Alas, the reverse seems more likely. No longer can we depend on low interest rates, inexhaustible supplies of capital, a booming housing market or a pliant workforce. Instead, structural unemployment, intensifying global competition and enduring consumer angst may represent the prevailing retail conditions.

Retailers must deliver current success, even in today’s frantically competitive environment. Yet we also have to plan for progress against an outlook of continuing uncertainty.

To sustain momentum, clear company values are important. Every blue chip company’s website promotes its core values. The question is: are these simply abstract ideas to embellish in-house newsletters, or do they communicate embedded beliefs to echo ‘the way we do things around here’? Let’s consider two core values - customer focus and empowerment.

In the 21st century, traditional expertise will no longer suffice to steer business decisions. Customers are ever more promiscuous in their choice of retailer. A principal attraction of the internet is the ability to shop around. Therefore, retailers must tap into the customer mindset and gather information and ideas.

Useful customer information is generated through desk research, planned reading or from market surveys. Such activities should be complemented by continuous feedback. Our field colleagues talk every day with customers. Thus, our sales teams can spot early indicators of changes in customer attitudes.

In this way, successful retailers inculcate a sense of urgency throughout their organisation. Frequent and wide-ranging feedback facilitates a dynamic and coherent understanding of the market. Potential gaps are identified and explored. A further benefit is that colleagues across the business learn too. They are often inspired by having influence over the company’s customer focus strategies.

In the pantheon of company values, empowerment is a much trumpeted attribute. What does it mean in practice? It should underpin a pursuit of excellence and an intolerance of mediocrity. This is particularly relevant to the way in which we manage our workforce, that vital yet volatile resource.

Successful 21st century entrepreneurs should seek to employ commercially agile yet team-oriented achievers in key roles. To attract and retain such go-getters, our behaviour as business leaders may be even more important.

Any successful business has to have clear policies and standards.

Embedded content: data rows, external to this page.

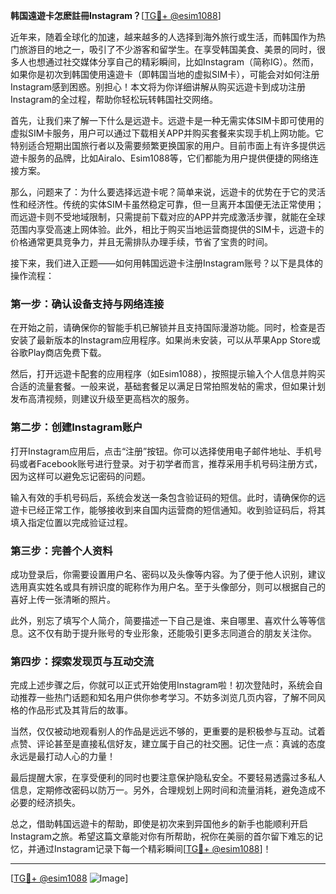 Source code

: **韩国遠遊卡怎麽註冊Instagram？**[[TG💪+ @esim1088](https://t.me/s/esim1088)]

近年来，随着全球化的加速，越来越多的人选择到海外旅行或生活，而韩国作为热门旅游目的地之一，吸引了不少游客和留学生。在享受韩国美食、美景的同时，很多人也想通过社交媒体分享自己的精彩瞬间，比如Instagram（简称IG）。然而，如果你是初次到韩国使用遠遊卡（即韩国当地的虚拟SIM卡），可能会对如何注册Instagram感到困惑。别担心！本文将为你详细讲解从购买远遊卡到成功注册Instagram的全过程，帮助你轻松玩转韩国社交网络。

首先，让我们来了解一下什么是远遊卡。远遊卡是一种无需实体SIM卡即可使用的虚拟SIM卡服务，用户可以通过下载相关APP并购买套餐来实现手机上网功能。它特别适合短期出国旅行者以及需要频繁更换国家的用户。目前市面上有许多提供远遊卡服务的品牌，比如Airalo、Esim1088等，它们都能为用户提供便捷的网络连接方案。

那么，问题来了：为什么要选择远遊卡呢？简单来说，远遊卡的优势在于它的灵活性和经济性。传统的实体SIM卡虽然稳定可靠，但一旦离开本国便无法正常使用；而远遊卡则不受地域限制，只需提前下载对应的APP并完成激活步骤，就能在全球范围内享受高速上网体验。此外，相比于购买当地运营商提供的SIM卡，远遊卡的价格通常更具竞争力，并且无需排队办理手续，节省了宝贵的时间。

接下来，我们进入正题——如何用韩国远遊卡注册Instagram账号？以下是具体的操作流程：

### 第一步：确认设备支持与网络连接
在开始之前，请确保你的智能手机已解锁并且支持国际漫游功能。同时，检查是否安装了最新版本的Instagram应用程序。如果尚未安装，可以从苹果App Store或谷歌Play商店免费下载。

然后，打开远遊卡配套的应用程序（如Esim1088），按照提示输入个人信息并购买合适的流量套餐。一般来说，基础套餐足以满足日常拍照发帖的需求，但如果计划发布高清视频，则建议升级至更高档次的服务。

### 第二步：创建Instagram账户
打开Instagram应用后，点击“注册”按钮。你可以选择使用电子邮件地址、手机号码或者Facebook账号进行登录。对于初学者而言，推荐采用手机号码注册方式，因为这样可以避免忘记密码的问题。

输入有效的手机号码后，系统会发送一条包含验证码的短信。此时，请确保你的远遊卡已经正常工作，能够接收到来自国内运营商的短信通知。收到验证码后，将其填入指定位置以完成验证过程。

### 第三步：完善个人资料
成功登录后，你需要设置用户名、密码以及头像等内容。为了便于他人识别，建议选用真实姓名或具有辨识度的昵称作为用户名。至于头像部分，则可以根据自己的喜好上传一张清晰的照片。

此外，别忘了填写个人简介，简要描述一下自己是谁、来自哪里、喜欢什么等等信息。这不仅有助于提升账号的专业形象，还能吸引更多志同道合的朋友关注你。

### 第四步：探索发现页与互动交流
完成上述步骤之后，你就可以正式开始使用Instagram啦！初次登陆时，系统会自动推荐一些热门话题和知名用户供你参考学习。不妨多浏览几页内容，了解不同风格的作品形式及其背后的故事。

当然，仅仅被动地观看别人的作品是远远不够的，更重要的是积极参与互动。试着点赞、评论甚至是直接私信好友，建立属于自己的社交圈。记住一点：真诚的态度永远是最打动人心的力量！

最后提醒大家，在享受便利的同时也要注意保护隐私安全。不要轻易透露过多私人信息，定期修改密码以防万一。另外，合理规划上网时间和流量消耗，避免造成不必要的经济损失。

总之，借助韩国远遊卡的帮助，即使是初次来到异国他乡的新手也能顺利开启Instagram之旅。希望这篇文章能对你有所帮助，祝你在美丽的首尔留下难忘的记忆，并通过Instagram记录下每一个精彩瞬间[[TG💪+ @esim1088](https://t.me/s/esim1088)]！

---

[[TG💪+ @esim1088](https://t.me/s/esim1088) ![Image](https://i.postimg.cc/4NQfJmqS/Snipaste-2025-05-13-00-14-12.png)]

Nevertheless, are we prepared to empower individuals to assume ownership of their areas of responsibility? Will our own behaviour reflect a responsiveness to ideas from a diversity of sources? And, therefore, will we be receptive to internal challenges which question the status quo?

Effective core values have a timeless quality. A practical adherence to the twin mantra of customer focus and of empowerment offers a healthy route to sustaining business success, even in uncertain times.